Companies are Scaling Up
Written by Matt Foulger. Originally posted on HootSource.
How Companies are Scaling Up
It’s important to know where your business stands before you head down the path towards broad social adoption across your employee base. But regardless of your industry, your company will eventually fall behind if it doesn’t formulate a plan for connecting customers with employees throughout the organization. Enterprises that keep social media on the periphery or silo social media activities within particular lines of business will miss out the compounding advantages that come with scale.
Most companies, however, have a long way to go in activating their employees as social advocates. The vast majority (81%) of executives surveyed by the Economist Intelligence Unit agree that social engagement has tangible benefits, but only 17% have responsibility well distributed throughout the organization. The good news for any executive who is just beginning to expand his or her company’s social footprint is that two strategic models of social media adoption have emerged from the trials and tribulations of early adopters.
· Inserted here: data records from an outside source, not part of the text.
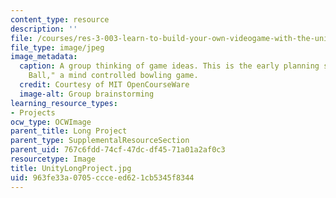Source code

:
 ```yaml
---
content_type: resource
description: ''
file: /courses/res-3-003-learn-to-build-your-own-videogame-with-the-unity-game-engine-and-microsoft-kinect-january-iap-2017/963fe33a0705ccceed621cb5345f8344_UnityLongProject.jpg
file_type: image/jpeg
image_metadata:
  caption: A group thinking of game ideas. This is the early planning stage of "Jedi
    Ball," a mind controlled bowling game.
  credit: Courtesy of MIT OpenCourseWare
  image-alt: Group brainstorming
learning_resource_types:
- Projects
ocw_type: OCWImage
parent_title: Long Project
parent_type: SupplementalResourceSection
parent_uid: 767c6fdd-74cf-47dc-df45-71a01a2af0c3
resourcetype: Image
title: UnityLongProject.jpg
uid: 963fe33a-0705-ccce-ed62-1cb5345f8344
---
```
Two Models for Broad Social Adoption
- Empowerment: participation and reach
- Containment: security and control
Early corporate ventures in social media typically began as organic experiments by separate teams in marketing, public relations or customer service.
Today’s leading social businesses have moved beyond this experimentation phase toward holistic social media strategies that bring the activities of disparate social teams together, sometimes under the aegis ofan enterprise-level Command Center. These integrations ensure that social media programs have direction and purpose, but they don’t abrogate the need for broad social participation across the workforce. In fact, one of the key benefits of an enterprise-wide social strategy is that in enables greater advocacy by employees outside of dedicated social media teams.
The Empowerment and Containment models are two different approaches toward the same goal of bringing more employees into social media on behalf of the company. Each model makes a set of trade-offs between freedom and safety, initiative and supervision. Since they are enterprise-wide frameworks, both of them require the support of C-level leadership, and both of them have a place for centralized social media resources. In addition, both models depend on having educated employees who understand social media.